Che cosa propone quindi?

Propongo la costituzione di un meccanismo di certificazione etica dei prodotti che si trovano sui supermercati, a cui ci si deve attenere. Una certificazione etica che dica non solo che un prodotto è biologico, rispettoso dell’ambiente e della salute, ma anche rispettoso dei diritti di tutti i lavoratori. In secondo luogo è necessario garantire una totale tracciabilità del prodotto, in modo che sia trasparente dalla terra alla corsia del supermercato.

Questioni che non paiono essere neppure lontanamente all’ordine del giorno di questo governo.

Infatti il jobs act, l’istituto dei voucher, vanno nella direzione opposta, rendono il lavoratore più solo e più ricattabile, estendendo una copertura di legalità alla ricattabilità e allo sfruttamento. E non solo nell’agricoltura. Il governo va dalla parte opposta rispetto a quanto sarebbe necessario. Per questo abbiamo pensato di fare da noi: non possiamo aspettare.

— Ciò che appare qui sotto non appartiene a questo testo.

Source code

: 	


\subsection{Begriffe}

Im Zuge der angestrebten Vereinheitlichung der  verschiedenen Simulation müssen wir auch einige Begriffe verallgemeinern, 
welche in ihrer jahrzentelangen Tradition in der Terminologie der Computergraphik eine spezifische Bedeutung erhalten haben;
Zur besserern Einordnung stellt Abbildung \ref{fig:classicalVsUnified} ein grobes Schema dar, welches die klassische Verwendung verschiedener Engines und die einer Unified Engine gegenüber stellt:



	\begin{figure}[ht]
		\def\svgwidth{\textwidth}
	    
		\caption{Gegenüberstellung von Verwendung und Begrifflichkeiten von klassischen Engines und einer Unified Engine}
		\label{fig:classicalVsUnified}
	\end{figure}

Avete pensato di fare da voi. Che cosa ha in mente?

Ci sono molte realtà in Italia che sono etiche e solidali, che si sono sviluppate senza nessuna intersezione con quella economia fatta di illegalità e sfruttamento. Io credo che tutte queste realtà, dai GAS ai produttori “genuini”, ad Altromercato, vadano messe in rete, fatte crescere insieme, in modo che non siano delle nicchie separate tra loro ma una realtà strutturata e consolidata veramente etica. Molti operatori della grande distribuzione portano avanti filiere “inquinate”, magari coperte da marchi che dovrebbero dare una parvenza di salubrità e rispetto dei diritti. Con numerosi soggetti stiamo cercando di mettere insieme invece una filiera pulita, etica, rispettosa veramente. Oltre la parvenza di certi marchi.

Ma non teme quella critica comune secondo cui certi prodotti costerebbero troppo?

No. Innanzitutto perché va detto che oggi su quello che è il biologico tradizionale, in mano a pochi, c’è una enorme speculazione ed un enorme ricarico che potrebbero tranquillamente essere ridimensionati. In secondo luogo pensiamo che incentivando prodotti locali e a km zero si abbatterebbe il costo del trasporto e si accorcerebbe la filiera. Inoltre c’è un gran lavoro da fare per quanto concerne il costo energetico che potrebbe essere abbattuto dando spazio alle energie rinnovabili “domestiche”, prodotte nelle singole realtà: in Germania si usano i pannelli solari per produrre l’energia che serve alle pompe di irrigazioni, noi invece siamo fermi ancora a sistemi obsoleti e costosi. Con questi accorgimenti non da poco si può essere concorrenziali senza sfruttare ne’ l’uomo ne’ l’ambiente.